Advanced diabetic eye disease produces some of the most challenging cases in vitreoretinal surgery. Fibrovascular proliferation results in complex vitreoretinal adhesions, tractional retinal detachments (RDs), tractional retinoschisis, and combined tractional-rhegmatogenous RDs. Each eye is unique, and surgical strategies need to be dynamic and flexible, with good decision making the key to optimal outcomes.
Teaching and learning fibrovascular tissue dissection in these cases is challenging. Our approach is based on established principles of learning theory. First, ensure a thorough understanding of the pathology of the vitreoretinal interface. On this foundation, build surgical (dexterity) and mental (decision making) skills, and then reinforce the learning with appropriate post-surgical review and audit.
PREOPERATIVE ANALYSIS AND SURGICAL PLANNING
If media clarity allows, perform a preoperative clinical analysis with the trainee. A widefield color image is particularly useful. For example, pockets of subhyaloid hemorrhage will identify focal hyaloid separation. In cases of vitreous hemorrhage, discuss the ultrasound findings. Combining fundus imaging, ultrasound, and possibly OCT can be helpful to analyze and characterize the vitreoretinal interface (Figure 1).

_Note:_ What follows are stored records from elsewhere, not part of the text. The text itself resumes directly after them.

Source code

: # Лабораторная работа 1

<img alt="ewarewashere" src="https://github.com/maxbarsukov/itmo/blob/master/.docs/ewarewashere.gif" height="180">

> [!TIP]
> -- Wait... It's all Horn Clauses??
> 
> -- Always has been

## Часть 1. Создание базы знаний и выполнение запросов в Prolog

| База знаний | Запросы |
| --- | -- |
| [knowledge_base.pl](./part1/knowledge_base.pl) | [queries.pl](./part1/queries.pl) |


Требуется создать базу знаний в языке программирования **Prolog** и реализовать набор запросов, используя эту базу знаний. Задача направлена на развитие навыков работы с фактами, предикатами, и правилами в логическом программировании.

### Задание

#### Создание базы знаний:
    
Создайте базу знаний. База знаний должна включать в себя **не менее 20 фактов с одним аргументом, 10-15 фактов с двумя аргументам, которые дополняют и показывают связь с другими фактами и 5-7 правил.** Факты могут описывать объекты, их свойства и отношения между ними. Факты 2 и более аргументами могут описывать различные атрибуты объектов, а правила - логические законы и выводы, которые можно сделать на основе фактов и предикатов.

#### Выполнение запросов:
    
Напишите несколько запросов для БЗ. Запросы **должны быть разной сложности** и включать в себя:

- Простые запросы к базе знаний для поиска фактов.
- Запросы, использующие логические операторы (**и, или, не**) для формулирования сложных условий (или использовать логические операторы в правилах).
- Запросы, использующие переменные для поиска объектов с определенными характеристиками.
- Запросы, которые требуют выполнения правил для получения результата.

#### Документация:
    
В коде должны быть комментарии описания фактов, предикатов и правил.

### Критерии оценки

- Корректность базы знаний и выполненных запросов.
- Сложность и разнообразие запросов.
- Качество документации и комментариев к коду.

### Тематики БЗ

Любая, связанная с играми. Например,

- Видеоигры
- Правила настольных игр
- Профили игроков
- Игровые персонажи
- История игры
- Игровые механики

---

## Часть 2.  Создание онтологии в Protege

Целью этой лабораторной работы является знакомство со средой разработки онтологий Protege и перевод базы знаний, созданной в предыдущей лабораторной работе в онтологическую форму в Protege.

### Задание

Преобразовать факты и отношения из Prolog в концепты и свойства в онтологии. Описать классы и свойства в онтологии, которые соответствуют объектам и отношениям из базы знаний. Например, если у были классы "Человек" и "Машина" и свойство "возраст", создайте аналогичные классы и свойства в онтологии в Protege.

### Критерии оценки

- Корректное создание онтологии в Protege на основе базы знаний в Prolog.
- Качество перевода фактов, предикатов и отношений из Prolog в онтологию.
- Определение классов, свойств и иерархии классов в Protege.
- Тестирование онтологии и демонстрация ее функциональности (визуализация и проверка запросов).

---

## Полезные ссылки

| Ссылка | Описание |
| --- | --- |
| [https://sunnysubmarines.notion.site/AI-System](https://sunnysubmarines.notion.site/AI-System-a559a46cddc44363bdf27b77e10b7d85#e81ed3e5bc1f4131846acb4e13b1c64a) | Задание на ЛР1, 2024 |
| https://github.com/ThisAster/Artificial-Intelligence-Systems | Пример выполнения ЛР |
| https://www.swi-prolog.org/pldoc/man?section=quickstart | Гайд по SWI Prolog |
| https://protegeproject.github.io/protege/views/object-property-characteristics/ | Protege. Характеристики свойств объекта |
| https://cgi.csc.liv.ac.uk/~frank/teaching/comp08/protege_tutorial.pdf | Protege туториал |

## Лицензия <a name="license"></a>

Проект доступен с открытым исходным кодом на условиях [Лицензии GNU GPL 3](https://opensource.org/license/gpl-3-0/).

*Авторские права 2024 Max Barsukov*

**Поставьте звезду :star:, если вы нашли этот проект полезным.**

Figure 1. In this color fundus photograph (A), notice the absence of a peripheral PVD, which creates a challenge because it will be difficult to induce a PVD using usual techniques (blue arrows). The image also shows the firm attachment to the optic disc (green arrow) and complex attachments in broad areas of fibrosis (purple arrow). The B-scan ultrasound (B) of a different patient obtained preoperatively shows an extensive posterior hyaloid detachment with a subhyaloid hemorrhage (blue arrow). You can ask trainees to identify the macula (green arrow) and look for traction and adhesions (not present in this image).
TEACHING SURGICAL SKILLS
We break the dissection strategy into clear steps, each with specific goals, and teach the surgical techniques necessary to achieve each step. Many techniques can be conceptualized and practiced with simulation (Table). In our practice, we use the Eyesi Surgical Simulator (Haag-Streit GmbH). We recommend that trainers observe and instruct during simulation sessions to maximize the trainee’s development. Here are the steps we teach.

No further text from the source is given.